- **REQUIRED WORK**
Retype, without any change, the first line of the records and every line after it through the one containing "发表于 2020-5-20 11:18</a>".

[Recorded data]
++++++++++
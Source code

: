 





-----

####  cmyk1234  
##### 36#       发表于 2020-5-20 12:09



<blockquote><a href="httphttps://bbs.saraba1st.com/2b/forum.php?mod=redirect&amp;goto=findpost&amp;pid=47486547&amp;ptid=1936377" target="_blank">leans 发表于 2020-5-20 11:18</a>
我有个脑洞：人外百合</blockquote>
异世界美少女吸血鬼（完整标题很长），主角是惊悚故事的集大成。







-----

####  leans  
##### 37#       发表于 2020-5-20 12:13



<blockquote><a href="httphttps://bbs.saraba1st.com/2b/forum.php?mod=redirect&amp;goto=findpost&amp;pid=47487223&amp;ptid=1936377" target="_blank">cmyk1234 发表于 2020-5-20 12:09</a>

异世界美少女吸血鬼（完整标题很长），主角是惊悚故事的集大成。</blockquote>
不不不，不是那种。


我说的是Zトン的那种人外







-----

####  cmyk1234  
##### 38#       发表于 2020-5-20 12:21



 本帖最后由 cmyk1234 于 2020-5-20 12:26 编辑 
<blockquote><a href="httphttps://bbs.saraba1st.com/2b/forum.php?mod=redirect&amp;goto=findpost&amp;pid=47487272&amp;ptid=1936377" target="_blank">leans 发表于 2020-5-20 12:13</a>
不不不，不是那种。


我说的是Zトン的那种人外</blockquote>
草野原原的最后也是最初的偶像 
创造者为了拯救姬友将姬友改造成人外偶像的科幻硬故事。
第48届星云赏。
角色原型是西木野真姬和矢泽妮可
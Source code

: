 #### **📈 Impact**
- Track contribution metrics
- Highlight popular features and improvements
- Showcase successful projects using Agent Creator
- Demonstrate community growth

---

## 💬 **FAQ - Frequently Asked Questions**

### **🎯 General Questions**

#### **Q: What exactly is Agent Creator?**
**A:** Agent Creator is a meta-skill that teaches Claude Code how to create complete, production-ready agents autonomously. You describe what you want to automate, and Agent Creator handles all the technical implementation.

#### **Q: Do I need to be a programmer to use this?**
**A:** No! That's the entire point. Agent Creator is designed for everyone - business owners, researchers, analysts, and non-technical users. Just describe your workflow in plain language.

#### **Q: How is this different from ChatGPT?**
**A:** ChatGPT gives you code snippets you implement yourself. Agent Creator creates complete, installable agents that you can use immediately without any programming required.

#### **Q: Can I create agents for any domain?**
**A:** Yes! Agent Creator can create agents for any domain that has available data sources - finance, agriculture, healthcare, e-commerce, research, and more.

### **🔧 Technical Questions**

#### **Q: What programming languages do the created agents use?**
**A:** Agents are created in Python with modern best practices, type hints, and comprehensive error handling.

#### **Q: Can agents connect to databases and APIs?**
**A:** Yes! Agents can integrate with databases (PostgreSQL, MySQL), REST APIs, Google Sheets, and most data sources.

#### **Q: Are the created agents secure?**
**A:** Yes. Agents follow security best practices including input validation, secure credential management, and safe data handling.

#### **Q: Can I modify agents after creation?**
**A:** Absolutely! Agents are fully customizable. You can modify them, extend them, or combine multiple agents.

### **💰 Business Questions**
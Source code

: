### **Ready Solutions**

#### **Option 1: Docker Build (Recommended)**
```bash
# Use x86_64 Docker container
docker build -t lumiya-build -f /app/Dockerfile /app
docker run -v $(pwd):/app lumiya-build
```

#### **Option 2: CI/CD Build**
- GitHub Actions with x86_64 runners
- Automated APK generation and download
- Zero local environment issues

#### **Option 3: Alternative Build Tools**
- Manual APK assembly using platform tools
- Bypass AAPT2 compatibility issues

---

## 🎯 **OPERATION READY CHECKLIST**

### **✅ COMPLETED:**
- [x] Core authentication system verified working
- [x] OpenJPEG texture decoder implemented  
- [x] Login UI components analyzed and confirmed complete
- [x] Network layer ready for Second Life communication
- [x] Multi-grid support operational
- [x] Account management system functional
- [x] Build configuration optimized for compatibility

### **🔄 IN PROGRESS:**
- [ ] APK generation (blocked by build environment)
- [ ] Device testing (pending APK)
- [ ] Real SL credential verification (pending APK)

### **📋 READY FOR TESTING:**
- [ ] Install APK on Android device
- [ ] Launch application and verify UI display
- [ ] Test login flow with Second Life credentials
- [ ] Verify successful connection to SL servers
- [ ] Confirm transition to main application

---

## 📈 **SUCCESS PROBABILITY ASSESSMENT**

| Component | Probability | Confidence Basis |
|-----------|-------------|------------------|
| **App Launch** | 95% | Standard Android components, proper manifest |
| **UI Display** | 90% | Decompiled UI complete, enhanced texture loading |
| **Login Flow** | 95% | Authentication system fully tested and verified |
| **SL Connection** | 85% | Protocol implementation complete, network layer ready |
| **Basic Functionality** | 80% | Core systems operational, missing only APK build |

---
++++++++++
- **ANSWER SPACE**
Source code

: 





-----

####  cmyk1234  
##### 36#       发表于 2020-5-20 12:09



<blockquote><a href="httphttps://bbs.saraba1st.com/2b/forum.php?mod=redirect&amp;goto=findpost&amp;pid=47486547&amp;ptid=1936377" target="_blank">leans 发表于 2020-5-20 11:18</a>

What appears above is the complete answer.